• Assignment: Wherever the word "wholeHalf" turns up in a line of the entries, copy that line.

• Saved data entries:
○ ○ ○ ○ ○
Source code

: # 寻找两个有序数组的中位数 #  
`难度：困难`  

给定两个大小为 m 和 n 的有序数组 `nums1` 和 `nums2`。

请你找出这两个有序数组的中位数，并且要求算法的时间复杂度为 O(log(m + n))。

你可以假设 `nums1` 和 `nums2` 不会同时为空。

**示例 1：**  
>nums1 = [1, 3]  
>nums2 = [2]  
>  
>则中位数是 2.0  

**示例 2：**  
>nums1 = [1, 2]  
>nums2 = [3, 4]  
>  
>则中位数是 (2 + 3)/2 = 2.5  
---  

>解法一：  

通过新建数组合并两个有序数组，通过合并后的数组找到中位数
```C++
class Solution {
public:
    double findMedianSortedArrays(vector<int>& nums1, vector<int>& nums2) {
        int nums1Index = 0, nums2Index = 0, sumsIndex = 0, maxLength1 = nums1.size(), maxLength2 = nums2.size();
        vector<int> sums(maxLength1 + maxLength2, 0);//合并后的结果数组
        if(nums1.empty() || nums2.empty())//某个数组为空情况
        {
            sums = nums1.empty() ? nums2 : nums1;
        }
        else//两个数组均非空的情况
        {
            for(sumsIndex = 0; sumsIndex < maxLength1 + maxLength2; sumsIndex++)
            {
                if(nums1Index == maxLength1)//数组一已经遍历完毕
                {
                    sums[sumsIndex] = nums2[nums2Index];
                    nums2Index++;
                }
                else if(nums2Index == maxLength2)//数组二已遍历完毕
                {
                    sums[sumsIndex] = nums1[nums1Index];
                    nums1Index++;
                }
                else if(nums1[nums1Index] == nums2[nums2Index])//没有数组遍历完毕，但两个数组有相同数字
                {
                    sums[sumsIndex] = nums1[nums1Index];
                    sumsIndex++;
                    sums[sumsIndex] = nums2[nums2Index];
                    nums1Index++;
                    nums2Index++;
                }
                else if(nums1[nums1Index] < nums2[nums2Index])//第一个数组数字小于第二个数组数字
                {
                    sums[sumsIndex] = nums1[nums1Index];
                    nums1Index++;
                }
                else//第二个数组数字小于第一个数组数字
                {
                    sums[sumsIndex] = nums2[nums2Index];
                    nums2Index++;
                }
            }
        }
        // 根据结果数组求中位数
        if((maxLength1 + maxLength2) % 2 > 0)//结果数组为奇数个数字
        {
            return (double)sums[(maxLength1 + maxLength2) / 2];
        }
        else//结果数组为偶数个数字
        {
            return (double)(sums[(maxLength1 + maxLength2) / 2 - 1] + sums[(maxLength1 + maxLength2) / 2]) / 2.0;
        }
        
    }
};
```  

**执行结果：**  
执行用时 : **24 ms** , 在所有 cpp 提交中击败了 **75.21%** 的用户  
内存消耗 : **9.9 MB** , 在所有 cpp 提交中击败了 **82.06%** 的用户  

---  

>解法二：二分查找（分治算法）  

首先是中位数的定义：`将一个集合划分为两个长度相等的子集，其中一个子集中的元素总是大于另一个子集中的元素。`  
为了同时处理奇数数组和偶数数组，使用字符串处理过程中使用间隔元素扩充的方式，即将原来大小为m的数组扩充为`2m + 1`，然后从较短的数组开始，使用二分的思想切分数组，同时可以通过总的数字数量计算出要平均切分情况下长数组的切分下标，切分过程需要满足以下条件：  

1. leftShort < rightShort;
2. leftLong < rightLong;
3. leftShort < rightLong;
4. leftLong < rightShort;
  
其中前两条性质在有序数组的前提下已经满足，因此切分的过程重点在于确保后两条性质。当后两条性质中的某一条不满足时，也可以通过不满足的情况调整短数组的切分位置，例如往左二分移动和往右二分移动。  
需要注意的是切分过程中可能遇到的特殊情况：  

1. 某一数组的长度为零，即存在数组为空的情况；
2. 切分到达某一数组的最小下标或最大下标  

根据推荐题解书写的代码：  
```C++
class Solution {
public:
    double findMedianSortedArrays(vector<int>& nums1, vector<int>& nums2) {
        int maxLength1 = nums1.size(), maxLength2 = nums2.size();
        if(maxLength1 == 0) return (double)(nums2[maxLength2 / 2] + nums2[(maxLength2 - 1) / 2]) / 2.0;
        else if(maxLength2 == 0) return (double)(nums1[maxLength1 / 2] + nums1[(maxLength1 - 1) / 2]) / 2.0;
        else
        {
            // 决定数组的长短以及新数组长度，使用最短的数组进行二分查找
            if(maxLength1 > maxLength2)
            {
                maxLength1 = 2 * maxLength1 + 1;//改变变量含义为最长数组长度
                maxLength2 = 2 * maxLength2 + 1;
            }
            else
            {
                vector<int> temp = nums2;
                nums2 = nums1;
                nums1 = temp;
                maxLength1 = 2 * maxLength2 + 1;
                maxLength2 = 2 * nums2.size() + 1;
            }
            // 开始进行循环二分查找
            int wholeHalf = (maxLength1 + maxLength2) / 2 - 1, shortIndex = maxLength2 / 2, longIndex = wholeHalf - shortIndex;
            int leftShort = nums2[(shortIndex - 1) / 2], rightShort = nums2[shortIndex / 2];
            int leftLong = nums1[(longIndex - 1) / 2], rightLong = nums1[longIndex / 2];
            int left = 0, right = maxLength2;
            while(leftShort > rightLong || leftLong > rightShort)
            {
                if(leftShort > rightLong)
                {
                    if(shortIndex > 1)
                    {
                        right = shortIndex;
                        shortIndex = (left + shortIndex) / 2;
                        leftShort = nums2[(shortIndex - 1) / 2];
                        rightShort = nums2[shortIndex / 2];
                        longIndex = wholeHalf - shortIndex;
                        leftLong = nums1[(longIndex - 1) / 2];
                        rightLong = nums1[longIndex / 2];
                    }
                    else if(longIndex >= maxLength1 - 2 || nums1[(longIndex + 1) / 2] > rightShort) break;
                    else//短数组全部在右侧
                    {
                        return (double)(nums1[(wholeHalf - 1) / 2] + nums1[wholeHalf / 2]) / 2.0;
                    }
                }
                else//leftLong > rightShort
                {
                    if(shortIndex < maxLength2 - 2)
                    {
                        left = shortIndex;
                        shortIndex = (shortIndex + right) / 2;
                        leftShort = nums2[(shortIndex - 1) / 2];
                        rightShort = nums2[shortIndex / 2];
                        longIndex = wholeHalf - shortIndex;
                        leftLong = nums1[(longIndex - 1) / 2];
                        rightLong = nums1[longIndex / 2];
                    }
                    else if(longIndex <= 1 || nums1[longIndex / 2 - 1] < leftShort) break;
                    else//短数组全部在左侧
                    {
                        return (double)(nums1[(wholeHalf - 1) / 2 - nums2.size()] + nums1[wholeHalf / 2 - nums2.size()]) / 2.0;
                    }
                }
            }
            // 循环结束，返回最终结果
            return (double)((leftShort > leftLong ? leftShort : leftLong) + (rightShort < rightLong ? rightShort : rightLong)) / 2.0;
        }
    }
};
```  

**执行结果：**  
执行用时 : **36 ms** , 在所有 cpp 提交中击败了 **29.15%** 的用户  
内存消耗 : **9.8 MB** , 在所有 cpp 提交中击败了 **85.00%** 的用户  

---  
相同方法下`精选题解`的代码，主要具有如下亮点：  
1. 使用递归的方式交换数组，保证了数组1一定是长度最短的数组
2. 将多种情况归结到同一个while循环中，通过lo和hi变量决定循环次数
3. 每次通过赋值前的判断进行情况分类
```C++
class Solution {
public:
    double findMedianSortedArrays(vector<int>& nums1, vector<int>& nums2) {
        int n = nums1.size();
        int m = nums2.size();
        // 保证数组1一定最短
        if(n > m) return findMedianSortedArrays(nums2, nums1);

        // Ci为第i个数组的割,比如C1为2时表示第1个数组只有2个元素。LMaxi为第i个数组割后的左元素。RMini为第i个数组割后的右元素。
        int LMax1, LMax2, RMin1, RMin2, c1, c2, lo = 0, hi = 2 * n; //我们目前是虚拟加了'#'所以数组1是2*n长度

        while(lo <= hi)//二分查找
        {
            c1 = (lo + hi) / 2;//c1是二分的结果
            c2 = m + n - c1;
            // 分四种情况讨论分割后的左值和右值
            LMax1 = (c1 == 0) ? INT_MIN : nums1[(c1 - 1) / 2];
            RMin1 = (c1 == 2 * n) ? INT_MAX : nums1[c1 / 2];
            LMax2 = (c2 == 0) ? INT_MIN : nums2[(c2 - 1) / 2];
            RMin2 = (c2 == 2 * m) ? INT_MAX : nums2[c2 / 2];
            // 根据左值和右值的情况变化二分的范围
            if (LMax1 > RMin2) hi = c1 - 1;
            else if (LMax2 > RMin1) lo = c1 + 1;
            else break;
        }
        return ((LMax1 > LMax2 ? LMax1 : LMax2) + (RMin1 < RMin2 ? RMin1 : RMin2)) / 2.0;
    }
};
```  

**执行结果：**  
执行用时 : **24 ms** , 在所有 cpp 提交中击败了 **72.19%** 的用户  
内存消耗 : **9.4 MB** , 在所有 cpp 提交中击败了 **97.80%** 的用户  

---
○ ○ ○ ○ ○
• Solution to this exercise:
            int wholeHalf = (maxLength1 + maxLength2) / 2 - 1, shortIndex = maxLength2 / 2, longIndex = wholeHalf - shortIndex;
                        longIndex = wholeHalf - shortIndex;
                        return (double)(nums1[(wholeHalf - 1) / 2] + nums1[wholeHalf / 2]) / 2.0;
                        longIndex = wholeHalf - shortIndex;
                        return (double)(nums1[(wholeHalf - 1) / 2 - nums2.size()] + nums1[wholeHalf / 2 - nums2.size()]) / 2.0;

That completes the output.